When Don Sweeney spoke after practice he mentioned that while no one will make the team out of development camp they expect some of these campers to come in and push for a job. The chance to push aside a veteran does exist. From his comments other, I would guess there are three forwards and one defenseman at camp who can be expected to supply the most pressure.  I think any of the veterans who show up this fall out of shape or try and sleep walk through camp might find themselves in a different uniform before the season starts.

There are some differences this camp to previous ones. First off six goaltenders makes for not a great deal of crease time.
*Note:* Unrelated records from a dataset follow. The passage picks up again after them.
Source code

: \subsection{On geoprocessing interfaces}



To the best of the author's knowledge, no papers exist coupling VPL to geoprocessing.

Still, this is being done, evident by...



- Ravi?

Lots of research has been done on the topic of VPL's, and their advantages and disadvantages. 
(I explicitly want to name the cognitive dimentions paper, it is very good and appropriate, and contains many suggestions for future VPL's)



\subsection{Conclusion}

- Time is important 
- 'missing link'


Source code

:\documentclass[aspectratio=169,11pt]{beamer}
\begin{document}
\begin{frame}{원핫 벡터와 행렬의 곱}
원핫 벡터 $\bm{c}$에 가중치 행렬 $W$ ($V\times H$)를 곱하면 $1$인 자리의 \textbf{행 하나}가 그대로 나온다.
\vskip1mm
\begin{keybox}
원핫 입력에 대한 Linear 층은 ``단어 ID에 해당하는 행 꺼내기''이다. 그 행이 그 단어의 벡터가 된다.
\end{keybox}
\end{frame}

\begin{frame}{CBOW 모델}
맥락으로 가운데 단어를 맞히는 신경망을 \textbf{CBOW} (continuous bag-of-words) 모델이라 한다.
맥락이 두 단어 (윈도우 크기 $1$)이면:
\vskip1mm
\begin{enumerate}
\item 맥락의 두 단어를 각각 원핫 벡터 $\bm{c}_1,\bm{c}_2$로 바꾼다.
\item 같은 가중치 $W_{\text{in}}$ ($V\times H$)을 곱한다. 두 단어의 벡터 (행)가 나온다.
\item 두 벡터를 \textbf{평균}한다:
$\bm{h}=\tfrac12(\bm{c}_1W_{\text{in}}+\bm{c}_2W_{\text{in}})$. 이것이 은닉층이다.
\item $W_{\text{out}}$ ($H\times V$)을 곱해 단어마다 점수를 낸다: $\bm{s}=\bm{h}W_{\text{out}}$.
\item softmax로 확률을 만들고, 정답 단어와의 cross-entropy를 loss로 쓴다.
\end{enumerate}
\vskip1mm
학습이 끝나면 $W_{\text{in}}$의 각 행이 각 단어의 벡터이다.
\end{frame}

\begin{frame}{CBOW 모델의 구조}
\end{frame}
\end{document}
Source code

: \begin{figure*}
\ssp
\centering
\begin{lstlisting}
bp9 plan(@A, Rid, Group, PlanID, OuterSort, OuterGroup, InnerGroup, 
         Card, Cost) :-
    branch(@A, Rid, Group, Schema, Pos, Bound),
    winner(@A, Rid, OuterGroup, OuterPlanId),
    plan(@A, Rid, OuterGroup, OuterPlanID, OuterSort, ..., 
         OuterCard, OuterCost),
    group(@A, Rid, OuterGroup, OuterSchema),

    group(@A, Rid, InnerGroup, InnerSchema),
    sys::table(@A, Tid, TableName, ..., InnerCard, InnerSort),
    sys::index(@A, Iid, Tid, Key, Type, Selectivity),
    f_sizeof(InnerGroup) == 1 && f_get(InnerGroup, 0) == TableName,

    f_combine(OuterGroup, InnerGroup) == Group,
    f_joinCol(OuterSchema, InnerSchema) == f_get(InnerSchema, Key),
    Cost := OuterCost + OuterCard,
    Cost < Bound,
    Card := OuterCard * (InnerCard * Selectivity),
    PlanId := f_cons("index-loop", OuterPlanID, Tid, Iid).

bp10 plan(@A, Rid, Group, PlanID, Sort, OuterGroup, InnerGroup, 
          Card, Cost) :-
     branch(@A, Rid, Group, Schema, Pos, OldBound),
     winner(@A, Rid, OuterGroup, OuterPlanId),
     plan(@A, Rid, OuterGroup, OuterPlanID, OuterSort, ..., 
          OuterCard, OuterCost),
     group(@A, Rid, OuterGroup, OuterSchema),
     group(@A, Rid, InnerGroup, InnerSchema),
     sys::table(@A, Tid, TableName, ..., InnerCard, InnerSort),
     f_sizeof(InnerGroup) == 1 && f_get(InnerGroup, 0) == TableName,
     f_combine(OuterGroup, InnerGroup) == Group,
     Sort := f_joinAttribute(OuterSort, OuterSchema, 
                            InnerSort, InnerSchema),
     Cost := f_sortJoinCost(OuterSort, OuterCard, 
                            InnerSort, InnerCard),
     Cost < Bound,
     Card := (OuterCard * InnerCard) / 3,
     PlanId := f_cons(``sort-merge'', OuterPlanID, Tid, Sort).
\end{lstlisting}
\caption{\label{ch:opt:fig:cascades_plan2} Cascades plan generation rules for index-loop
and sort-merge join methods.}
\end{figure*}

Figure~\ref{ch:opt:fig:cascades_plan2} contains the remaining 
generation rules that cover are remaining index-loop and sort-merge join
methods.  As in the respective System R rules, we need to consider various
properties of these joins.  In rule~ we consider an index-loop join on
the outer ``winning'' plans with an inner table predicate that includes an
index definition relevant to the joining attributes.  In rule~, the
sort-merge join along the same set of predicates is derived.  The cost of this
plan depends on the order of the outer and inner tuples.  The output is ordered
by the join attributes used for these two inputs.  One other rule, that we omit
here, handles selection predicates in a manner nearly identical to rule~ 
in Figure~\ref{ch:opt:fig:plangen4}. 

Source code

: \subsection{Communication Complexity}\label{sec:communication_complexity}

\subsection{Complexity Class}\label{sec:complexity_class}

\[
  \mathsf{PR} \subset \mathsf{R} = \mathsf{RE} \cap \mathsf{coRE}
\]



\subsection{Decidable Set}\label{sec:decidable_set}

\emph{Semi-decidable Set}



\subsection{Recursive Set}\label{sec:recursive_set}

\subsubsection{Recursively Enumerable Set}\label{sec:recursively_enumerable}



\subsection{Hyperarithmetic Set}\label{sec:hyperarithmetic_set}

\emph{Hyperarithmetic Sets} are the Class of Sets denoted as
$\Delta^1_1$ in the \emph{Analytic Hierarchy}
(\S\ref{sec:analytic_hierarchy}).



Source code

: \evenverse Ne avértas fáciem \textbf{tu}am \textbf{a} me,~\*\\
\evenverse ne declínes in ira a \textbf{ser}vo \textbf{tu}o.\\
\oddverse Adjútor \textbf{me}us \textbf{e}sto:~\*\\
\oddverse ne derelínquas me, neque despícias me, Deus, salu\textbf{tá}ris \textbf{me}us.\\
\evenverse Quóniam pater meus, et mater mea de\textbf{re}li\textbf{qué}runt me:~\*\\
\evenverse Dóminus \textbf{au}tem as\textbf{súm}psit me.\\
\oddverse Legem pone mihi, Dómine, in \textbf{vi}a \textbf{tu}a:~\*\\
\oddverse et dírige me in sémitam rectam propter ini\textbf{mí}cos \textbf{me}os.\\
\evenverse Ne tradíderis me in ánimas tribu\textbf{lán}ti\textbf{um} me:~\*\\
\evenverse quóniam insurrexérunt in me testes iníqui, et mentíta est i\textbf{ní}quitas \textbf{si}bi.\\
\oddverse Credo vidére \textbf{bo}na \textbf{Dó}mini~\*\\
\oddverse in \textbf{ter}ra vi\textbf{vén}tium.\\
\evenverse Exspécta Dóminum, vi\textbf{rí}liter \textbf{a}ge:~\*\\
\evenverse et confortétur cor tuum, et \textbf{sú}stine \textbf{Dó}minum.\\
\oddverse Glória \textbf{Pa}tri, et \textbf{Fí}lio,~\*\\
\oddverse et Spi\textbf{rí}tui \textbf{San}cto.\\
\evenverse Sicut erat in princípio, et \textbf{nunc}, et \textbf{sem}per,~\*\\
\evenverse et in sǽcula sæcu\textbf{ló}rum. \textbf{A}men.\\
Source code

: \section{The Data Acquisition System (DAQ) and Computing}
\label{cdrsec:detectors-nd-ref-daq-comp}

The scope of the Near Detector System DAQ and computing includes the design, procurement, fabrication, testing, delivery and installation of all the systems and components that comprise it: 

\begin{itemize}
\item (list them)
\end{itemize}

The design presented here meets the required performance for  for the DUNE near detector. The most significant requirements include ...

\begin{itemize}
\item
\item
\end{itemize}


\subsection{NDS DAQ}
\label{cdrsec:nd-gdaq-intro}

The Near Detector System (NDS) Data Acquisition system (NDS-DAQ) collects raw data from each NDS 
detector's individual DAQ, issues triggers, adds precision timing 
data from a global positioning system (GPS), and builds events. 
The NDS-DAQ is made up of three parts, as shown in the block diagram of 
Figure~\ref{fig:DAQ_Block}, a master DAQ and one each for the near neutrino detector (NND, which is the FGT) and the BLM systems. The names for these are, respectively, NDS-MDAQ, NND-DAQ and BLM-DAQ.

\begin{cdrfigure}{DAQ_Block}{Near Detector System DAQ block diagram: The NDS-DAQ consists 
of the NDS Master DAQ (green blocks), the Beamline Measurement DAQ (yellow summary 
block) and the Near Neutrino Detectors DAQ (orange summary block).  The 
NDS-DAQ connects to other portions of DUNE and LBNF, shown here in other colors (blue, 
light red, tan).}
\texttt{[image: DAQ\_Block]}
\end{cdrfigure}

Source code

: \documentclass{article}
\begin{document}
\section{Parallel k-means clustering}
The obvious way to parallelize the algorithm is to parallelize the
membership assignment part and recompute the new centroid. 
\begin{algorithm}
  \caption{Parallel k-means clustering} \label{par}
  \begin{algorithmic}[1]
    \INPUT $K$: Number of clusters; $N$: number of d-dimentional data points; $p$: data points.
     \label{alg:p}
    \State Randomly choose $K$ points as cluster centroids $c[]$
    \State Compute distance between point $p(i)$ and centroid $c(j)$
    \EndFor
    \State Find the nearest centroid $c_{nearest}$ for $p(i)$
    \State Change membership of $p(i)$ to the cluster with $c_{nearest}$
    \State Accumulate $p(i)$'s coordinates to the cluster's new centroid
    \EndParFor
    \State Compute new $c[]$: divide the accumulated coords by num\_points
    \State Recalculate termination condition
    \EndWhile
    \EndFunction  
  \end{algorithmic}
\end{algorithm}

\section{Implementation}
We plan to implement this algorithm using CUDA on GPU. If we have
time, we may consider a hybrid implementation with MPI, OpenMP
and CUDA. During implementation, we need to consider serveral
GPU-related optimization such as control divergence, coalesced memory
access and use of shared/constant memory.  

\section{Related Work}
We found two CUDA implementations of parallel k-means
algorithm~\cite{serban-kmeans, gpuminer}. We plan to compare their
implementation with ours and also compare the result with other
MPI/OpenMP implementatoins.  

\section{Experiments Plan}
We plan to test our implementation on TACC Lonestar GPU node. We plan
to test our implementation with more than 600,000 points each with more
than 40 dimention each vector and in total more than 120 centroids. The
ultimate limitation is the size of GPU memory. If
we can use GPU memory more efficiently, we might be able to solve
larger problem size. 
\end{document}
The total roster on the other hand is smaller than in past years. Part of this reflects the depth of the Boston team and the fairly young players already on it. Another part may well be the pending lockout. A player in the locker room did mention the pending labor dispute and that it might affect the season. With the turnover in some other NHL teams management offices I can imagine young players going to where they expect a better change to play in the NHL next season, whenever it may be, than to a deep perennial playoff team.

One of the things that I hope both sides of the NHL/NHLPA showdown over how the next decades money will be split is that the current discipline system is utterly inadequate. As mentioned previously diving is an issue that needs to be shot dead. With fines that might as well not exist despite their being cheating as unfair as performance enhancing drugs (and far more common) nothing has been done to curb it.

But the diving is just one small part. There needs to be power for oversight of officiating given to the NHLPA. Some officials clearly are incompetent to hand towels to the officials who do take the ice. Some mechanism for forceful correction of the egregiously bad officiating needs to come into being, immediately. It could even be a joint General Mangers/Governors NHLPA work group to address the worst of the mess.

The third level is bringing in a person or persons to be the basis for appeals. Currently the disciplinarian is installed by Gary Bettman, who also get’s to in his own sweet time decide on appeals. As we’ve seen with the Raffi Torres debacle, without a strict deadline Bettman is able to effectively pocket veto any suspensions he doesn’t wish to address. Him doing so is unfair to the team owners, the players and the fans. Is Raffi Torres going to be the reason a team wins or loses a playoff series? Unlikely, but what if the next person appealing is Alex Ovechkin who is now a “repeat offender” if Bettman answers in any less time than elapsed in the Torres case he’ll clearly be showing favoritism. He’s doubly undermined the system and it makes the NHL look bad.

There are other problems that need to be dealt with sure, but these issues can affect teams bottom line by millions of dollars a year and should not be ignored.

Former St Louis Blue, Boston Bruin, Florida Panther, and Washington Capital Dennis Wideman is now and likely for the next five years a member of the Calgary Flames. On Wednesday he signed a five year deal contract worth $26.25million. Jay Feaster clearly felt that a mediocre skater who has never been on a team that made it past the second round, has been jettisoned by four teams, is a career -39, and who boasts just one goal in 44 playoff appearances is worth five and a quarter million in cap space each year. My opinion is that Seth Jones should get familiar with the Calgary real estate market.

Mathieu Darche has rejected a Habs offer of a a two way contract. The well traveled thirty six year old is also a member of the NHLPA negotiating team. The three time 30 goal scorer at the AHL level has never hit even 15 in the NHL topping out at twelve. Presumably he’ll be looking for a deal roughly equal to his most recent and potentially even a two year deal. No word on if he’ll attempt to sign in Boston as several past recovering Candiens have.

Boston Bruins development camp is starting on Thurday, prospects have been trickling including 6’2 Florida born forward Brian Ferlin:

Ferlin was taken in the fourth round in 2011 and attends Cornell University. The Indiana Ice alumni will find himself sharing a locker room with former and current Boston College Eagles, OHL champions, Texan Colton Hargrove, Brit Cody Payne and the rest of the hopefuls.